▶ Exercise goal
Scan the entries for lines with the word "Learning" and copy those lines.

━━━ Given information ━━━

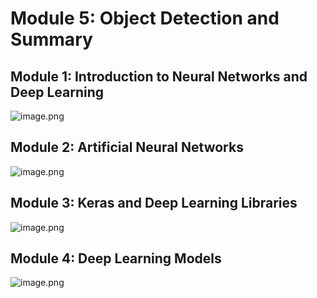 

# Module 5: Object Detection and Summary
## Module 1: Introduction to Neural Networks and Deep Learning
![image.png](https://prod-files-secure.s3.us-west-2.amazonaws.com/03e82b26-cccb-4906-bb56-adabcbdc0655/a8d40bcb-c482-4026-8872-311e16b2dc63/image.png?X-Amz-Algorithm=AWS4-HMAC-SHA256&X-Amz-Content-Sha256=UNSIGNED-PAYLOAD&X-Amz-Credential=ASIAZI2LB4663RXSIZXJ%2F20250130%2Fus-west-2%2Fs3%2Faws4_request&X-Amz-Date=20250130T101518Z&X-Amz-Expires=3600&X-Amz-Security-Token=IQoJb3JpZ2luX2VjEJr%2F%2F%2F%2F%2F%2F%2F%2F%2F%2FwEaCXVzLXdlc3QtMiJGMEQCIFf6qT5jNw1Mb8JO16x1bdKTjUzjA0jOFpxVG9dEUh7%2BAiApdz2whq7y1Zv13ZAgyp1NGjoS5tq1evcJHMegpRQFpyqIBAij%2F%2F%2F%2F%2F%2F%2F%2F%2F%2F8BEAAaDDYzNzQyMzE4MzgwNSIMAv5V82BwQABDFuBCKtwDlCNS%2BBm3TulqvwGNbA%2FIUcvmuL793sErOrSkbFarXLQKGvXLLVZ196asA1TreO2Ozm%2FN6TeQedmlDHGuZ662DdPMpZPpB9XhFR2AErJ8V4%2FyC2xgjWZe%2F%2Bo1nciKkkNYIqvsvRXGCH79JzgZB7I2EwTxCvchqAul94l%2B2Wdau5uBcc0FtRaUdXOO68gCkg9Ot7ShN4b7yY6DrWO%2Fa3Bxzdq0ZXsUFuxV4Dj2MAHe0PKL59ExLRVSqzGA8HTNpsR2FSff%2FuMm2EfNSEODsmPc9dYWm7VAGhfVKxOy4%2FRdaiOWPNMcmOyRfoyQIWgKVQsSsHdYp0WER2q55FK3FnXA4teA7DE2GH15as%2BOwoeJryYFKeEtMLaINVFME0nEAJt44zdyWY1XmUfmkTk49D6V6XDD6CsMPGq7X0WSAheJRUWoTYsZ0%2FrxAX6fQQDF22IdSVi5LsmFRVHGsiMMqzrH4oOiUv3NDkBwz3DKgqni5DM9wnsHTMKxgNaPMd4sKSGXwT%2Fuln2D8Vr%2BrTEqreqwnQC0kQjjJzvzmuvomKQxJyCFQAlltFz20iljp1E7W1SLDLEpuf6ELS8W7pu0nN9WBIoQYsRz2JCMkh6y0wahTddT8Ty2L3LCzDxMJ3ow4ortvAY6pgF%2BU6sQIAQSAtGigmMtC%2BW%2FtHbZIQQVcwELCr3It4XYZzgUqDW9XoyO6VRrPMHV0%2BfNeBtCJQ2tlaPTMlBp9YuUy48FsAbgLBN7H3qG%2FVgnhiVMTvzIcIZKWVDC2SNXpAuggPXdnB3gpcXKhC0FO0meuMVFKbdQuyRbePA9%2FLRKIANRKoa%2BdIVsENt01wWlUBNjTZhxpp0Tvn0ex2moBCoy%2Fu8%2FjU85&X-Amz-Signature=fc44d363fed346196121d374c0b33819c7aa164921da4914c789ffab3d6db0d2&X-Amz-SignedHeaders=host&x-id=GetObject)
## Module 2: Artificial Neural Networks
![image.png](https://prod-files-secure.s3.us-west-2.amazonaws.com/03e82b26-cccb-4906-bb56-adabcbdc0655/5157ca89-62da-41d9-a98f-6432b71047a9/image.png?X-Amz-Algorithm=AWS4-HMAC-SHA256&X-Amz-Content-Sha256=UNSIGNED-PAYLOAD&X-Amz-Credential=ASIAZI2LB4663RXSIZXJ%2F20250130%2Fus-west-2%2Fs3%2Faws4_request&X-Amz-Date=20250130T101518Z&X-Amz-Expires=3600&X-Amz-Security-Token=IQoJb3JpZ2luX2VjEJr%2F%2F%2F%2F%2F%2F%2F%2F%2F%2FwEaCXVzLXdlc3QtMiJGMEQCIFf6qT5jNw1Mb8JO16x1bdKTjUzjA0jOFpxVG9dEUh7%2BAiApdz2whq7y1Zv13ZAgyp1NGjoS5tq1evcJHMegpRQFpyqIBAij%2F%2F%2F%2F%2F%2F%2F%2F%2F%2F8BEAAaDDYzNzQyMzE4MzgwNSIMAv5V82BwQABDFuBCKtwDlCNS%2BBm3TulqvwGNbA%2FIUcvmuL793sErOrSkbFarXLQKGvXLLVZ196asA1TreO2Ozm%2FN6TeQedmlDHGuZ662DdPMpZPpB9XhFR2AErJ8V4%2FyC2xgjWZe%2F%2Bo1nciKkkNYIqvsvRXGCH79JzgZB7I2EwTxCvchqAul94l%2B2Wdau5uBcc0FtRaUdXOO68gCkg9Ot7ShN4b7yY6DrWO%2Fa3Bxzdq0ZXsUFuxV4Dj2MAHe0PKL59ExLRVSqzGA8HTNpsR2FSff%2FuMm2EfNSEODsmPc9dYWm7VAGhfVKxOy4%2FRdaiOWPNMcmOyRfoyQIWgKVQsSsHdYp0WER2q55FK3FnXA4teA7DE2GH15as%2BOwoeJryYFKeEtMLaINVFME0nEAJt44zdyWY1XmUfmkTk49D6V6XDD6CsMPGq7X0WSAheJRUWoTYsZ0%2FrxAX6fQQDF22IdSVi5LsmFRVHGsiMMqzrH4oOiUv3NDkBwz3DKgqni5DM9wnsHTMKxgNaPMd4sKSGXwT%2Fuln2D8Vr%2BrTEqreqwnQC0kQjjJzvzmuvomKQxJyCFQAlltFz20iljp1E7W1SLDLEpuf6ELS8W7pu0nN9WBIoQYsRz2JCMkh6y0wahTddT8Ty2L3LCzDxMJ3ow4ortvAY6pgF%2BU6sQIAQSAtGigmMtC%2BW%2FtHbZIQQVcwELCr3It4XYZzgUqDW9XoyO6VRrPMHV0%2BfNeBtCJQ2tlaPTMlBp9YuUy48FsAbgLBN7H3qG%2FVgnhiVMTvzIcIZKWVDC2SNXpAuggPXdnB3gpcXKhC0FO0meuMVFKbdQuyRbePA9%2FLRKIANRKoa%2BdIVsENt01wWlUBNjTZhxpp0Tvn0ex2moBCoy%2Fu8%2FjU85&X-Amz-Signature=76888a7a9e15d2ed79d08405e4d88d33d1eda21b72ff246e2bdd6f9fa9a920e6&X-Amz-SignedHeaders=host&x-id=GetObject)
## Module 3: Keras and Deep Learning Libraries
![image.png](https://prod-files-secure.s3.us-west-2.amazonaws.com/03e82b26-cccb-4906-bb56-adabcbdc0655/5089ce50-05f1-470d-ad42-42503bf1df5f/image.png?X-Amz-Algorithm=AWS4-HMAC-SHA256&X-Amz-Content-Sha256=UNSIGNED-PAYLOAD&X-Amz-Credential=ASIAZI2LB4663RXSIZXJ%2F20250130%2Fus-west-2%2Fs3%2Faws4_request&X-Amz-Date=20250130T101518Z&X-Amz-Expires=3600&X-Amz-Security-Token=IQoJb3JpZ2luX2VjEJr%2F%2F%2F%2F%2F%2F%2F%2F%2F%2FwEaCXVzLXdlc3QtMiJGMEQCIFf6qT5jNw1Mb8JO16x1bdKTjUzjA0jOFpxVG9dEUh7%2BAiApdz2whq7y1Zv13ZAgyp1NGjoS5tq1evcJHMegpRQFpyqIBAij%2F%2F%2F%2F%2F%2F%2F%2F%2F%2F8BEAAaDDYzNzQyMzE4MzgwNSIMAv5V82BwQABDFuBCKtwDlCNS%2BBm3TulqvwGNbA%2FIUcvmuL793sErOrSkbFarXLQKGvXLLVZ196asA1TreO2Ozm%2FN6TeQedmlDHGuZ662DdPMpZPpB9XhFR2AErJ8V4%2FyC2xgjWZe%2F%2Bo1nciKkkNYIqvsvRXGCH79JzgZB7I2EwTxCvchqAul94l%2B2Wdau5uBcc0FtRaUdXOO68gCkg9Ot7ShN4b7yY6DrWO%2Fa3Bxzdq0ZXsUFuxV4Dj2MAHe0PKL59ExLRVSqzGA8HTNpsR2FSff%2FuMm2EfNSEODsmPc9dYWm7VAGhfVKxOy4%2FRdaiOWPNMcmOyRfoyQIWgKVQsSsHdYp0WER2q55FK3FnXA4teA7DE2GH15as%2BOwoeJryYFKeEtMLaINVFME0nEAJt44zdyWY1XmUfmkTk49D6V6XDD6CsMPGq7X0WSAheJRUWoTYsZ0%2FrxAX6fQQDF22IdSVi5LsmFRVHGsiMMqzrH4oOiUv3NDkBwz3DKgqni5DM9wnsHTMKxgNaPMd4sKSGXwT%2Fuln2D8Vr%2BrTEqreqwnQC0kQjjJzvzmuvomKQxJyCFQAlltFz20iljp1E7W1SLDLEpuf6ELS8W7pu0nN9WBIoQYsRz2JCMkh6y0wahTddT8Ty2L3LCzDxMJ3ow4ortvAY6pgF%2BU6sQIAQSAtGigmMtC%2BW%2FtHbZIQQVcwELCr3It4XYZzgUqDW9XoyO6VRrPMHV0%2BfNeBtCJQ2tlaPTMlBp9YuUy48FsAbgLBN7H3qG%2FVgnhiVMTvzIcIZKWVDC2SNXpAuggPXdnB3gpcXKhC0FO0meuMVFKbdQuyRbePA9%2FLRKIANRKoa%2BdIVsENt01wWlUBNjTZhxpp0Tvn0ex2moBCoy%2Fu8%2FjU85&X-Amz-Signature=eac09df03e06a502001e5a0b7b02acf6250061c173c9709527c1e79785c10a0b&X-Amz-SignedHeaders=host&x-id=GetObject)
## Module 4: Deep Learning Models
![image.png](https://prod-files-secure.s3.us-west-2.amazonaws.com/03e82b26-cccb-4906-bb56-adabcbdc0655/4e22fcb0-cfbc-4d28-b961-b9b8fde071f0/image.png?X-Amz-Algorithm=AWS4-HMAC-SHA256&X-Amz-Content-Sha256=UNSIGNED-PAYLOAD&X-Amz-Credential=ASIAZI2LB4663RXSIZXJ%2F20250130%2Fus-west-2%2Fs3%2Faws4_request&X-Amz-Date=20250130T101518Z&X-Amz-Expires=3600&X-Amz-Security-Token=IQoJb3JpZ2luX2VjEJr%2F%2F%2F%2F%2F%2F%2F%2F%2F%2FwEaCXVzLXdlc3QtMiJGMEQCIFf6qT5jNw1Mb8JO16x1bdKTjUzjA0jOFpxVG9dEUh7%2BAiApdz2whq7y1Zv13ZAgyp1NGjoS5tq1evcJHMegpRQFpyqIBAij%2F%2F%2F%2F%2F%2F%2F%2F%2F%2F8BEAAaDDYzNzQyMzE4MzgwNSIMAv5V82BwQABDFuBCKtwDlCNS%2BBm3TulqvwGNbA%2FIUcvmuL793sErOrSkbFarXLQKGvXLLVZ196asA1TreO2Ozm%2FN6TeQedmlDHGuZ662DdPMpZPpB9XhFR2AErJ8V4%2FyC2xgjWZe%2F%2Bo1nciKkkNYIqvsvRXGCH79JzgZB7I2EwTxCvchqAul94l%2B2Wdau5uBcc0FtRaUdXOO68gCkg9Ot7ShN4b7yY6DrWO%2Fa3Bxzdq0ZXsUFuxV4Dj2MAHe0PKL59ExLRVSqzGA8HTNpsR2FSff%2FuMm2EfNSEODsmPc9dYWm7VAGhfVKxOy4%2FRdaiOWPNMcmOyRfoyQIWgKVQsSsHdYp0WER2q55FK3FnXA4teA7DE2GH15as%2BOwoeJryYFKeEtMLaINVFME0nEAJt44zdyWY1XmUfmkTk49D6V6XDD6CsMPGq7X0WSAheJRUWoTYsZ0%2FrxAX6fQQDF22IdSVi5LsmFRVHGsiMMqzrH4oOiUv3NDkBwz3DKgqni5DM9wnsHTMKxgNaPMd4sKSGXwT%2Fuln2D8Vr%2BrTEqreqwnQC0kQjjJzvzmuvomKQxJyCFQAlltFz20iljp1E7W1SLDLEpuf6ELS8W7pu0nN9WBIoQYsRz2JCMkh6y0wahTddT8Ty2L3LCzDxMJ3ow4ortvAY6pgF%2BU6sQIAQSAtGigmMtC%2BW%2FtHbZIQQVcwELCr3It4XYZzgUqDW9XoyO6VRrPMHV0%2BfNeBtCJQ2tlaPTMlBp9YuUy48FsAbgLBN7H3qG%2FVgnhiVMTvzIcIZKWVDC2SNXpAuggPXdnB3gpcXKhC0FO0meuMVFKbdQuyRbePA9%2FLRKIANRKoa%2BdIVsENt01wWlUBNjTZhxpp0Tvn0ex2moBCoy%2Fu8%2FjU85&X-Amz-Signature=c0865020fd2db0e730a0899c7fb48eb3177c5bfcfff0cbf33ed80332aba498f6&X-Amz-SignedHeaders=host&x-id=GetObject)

━━━
━━━ Given information ━━━

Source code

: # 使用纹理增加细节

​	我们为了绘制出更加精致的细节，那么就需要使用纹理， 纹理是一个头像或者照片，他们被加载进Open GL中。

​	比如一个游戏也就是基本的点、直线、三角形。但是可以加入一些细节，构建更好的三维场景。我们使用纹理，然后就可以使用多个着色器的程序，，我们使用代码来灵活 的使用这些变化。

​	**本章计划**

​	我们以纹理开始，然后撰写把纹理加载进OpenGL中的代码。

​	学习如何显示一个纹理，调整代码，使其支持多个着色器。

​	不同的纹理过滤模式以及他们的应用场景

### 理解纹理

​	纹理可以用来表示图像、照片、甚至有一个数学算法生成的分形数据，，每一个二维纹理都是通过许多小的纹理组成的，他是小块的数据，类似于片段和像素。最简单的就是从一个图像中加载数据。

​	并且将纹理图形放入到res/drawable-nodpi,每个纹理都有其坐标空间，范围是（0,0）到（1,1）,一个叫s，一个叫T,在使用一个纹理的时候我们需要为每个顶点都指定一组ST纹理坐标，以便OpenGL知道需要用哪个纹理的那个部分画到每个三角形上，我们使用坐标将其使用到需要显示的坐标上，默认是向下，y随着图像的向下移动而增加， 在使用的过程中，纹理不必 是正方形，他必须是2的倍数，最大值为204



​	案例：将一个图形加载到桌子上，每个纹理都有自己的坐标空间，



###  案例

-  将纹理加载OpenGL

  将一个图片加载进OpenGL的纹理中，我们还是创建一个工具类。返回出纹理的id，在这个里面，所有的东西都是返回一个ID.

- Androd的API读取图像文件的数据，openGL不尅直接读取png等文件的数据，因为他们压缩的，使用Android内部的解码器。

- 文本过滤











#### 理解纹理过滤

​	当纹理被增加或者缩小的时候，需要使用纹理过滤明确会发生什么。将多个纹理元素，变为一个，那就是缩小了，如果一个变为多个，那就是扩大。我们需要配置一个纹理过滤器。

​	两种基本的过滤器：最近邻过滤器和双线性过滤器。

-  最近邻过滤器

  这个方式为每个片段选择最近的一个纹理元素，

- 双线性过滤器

━━━

▶ Solution to the problem
## Module 1: Introduction to Neural Networks and Deep Learning
## Module 3: Keras and Deep Learning Libraries
## Module 4: Deep Learning Models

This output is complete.